Input material:

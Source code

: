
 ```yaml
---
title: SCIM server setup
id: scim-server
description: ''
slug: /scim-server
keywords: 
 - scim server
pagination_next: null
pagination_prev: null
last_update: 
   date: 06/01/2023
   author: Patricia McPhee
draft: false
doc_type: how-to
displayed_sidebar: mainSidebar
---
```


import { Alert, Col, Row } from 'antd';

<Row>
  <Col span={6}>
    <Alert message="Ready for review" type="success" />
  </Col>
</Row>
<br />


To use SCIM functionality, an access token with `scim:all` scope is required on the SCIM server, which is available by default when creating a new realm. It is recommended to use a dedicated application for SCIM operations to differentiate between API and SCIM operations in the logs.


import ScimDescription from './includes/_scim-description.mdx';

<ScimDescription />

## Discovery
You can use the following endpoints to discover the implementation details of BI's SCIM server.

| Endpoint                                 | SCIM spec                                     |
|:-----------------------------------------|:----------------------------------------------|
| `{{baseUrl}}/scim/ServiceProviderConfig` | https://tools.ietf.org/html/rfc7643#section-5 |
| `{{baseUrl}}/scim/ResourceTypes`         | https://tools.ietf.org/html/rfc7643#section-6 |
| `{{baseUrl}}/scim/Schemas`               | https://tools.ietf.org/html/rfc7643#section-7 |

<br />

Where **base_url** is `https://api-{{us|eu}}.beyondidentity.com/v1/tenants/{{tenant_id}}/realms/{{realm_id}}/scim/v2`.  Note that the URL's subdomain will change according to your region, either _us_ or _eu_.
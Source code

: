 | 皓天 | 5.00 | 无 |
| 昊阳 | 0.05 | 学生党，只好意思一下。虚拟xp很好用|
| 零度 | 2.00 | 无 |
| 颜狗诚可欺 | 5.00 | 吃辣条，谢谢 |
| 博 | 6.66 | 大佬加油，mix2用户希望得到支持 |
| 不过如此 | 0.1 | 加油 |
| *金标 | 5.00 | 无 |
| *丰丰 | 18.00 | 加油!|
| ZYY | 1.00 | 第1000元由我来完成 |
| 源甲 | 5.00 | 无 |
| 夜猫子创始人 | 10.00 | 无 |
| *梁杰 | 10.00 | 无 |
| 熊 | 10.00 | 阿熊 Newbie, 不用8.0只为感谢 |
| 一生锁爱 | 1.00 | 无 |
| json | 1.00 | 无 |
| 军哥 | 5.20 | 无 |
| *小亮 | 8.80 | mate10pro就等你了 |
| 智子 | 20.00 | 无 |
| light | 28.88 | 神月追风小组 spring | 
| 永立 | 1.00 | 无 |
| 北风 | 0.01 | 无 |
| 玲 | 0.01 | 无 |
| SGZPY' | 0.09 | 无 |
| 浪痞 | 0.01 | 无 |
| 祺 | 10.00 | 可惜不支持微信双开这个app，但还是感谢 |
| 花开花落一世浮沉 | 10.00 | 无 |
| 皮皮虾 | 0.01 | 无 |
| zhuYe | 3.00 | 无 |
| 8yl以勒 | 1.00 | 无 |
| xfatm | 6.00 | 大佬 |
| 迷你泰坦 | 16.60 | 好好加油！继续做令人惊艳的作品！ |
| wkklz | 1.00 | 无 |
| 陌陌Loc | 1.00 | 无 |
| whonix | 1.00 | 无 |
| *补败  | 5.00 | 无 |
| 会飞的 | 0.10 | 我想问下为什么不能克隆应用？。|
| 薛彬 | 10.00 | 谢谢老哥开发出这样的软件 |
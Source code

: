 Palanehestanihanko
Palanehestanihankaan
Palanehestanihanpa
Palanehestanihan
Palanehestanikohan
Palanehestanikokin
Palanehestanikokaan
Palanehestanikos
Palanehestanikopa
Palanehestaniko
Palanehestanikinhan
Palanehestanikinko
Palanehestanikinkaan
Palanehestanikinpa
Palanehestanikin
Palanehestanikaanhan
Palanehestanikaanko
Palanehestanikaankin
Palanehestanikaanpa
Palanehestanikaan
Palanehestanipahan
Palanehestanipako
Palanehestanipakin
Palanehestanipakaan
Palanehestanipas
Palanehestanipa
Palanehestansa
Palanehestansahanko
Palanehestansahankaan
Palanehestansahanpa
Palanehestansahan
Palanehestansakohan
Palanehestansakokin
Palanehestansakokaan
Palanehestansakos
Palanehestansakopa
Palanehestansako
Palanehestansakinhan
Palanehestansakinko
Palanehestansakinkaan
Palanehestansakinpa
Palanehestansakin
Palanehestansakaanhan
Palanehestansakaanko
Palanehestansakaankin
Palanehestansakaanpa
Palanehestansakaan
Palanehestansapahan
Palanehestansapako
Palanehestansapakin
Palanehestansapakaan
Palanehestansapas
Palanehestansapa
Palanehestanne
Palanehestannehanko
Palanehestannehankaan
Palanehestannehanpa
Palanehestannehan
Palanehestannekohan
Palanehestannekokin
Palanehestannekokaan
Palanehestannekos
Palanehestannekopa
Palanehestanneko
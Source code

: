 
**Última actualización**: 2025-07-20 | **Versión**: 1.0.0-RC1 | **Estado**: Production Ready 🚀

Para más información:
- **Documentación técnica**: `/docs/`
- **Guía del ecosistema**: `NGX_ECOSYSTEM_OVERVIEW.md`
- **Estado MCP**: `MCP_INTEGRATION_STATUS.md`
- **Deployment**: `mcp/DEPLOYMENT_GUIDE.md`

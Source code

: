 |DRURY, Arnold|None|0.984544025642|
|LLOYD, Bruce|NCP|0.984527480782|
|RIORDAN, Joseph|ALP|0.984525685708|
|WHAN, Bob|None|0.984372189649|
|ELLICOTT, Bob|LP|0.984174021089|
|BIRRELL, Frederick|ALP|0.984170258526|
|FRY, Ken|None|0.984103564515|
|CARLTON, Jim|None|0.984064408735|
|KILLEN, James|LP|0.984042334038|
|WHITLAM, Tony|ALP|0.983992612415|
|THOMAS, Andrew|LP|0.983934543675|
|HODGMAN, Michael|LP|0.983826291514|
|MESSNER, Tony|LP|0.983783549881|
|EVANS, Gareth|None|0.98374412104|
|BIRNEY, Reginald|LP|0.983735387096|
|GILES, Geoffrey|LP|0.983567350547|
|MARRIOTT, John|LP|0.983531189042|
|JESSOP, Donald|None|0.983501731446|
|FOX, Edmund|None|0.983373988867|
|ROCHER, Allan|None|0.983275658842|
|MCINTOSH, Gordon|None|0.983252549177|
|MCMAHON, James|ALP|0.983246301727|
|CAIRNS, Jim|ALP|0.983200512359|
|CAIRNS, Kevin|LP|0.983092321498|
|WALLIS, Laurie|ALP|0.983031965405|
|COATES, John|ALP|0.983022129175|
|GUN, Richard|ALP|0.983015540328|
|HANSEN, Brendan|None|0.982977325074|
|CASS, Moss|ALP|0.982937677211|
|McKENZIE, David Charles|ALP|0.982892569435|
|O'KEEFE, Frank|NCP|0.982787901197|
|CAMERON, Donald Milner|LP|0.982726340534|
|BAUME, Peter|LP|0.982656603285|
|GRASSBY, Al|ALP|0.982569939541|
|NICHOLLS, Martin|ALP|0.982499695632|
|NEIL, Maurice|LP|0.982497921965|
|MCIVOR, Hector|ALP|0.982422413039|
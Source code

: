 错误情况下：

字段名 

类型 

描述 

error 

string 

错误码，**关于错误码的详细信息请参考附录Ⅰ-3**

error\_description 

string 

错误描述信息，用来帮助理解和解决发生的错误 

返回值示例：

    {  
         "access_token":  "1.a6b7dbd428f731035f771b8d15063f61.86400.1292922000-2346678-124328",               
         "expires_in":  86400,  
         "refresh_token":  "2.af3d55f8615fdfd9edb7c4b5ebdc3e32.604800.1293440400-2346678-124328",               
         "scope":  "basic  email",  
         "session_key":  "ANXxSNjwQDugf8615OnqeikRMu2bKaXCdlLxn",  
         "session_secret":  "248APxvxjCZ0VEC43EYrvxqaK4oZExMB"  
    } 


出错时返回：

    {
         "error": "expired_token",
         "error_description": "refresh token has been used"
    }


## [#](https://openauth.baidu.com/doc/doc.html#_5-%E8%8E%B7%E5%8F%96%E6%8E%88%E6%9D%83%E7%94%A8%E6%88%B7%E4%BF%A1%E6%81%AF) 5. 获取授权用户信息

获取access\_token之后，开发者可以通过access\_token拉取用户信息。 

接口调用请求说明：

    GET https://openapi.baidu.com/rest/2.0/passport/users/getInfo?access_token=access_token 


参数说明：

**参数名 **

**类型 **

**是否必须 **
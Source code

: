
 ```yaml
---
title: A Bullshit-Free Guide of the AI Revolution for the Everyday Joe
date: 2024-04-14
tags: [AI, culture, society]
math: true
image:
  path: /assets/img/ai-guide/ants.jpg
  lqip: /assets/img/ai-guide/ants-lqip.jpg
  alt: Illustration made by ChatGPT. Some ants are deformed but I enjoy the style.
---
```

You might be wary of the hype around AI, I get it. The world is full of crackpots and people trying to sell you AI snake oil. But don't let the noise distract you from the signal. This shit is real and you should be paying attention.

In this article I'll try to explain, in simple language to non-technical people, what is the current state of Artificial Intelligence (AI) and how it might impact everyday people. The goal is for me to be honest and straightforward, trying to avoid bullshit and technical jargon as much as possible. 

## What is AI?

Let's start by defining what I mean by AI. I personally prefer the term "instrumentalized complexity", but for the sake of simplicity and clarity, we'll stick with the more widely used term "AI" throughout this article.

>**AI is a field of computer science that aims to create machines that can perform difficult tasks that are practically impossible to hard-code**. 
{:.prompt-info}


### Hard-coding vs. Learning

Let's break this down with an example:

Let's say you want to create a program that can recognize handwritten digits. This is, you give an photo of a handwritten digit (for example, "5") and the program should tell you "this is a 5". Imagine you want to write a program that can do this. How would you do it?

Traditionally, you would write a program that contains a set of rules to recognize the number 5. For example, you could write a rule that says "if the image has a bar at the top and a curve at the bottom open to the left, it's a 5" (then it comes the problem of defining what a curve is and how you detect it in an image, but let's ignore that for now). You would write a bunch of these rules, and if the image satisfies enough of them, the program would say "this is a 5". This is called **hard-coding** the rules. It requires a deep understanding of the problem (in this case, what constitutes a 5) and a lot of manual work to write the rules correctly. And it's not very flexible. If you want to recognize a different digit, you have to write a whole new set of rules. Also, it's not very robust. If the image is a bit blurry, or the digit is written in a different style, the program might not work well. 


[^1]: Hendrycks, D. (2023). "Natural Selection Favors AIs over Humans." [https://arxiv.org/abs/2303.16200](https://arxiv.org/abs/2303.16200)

What you should do: The listing above holds a line with "北风 | 0.01 | 无 |" and a line with "陌陌Loc | 1.00 | 无 |". Print the stretch from the first through the second, exactly and alone.

The answer:
| 北风 | 0.01 | 无 |
| 玲 | 0.01 | 无 |
| SGZPY' | 0.09 | 无 |
| 浪痞 | 0.01 | 无 |
| 祺 | 10.00 | 可惜不支持微信双开这个app，但还是感谢 |
| 花开花落一世浮沉 | 10.00 | 无 |
| 皮皮虾 | 0.01 | 无 |
| zhuYe | 3.00 | 无 |
| 8yl以勒 | 1.00 | 无 |
| xfatm | 6.00 | 大佬 |
| 迷你泰坦 | 16.60 | 好好加油！继续做令人惊艳的作品！ |
| wkklz | 1.00 | 无 |
| 陌陌Loc | 1.00 | 无 |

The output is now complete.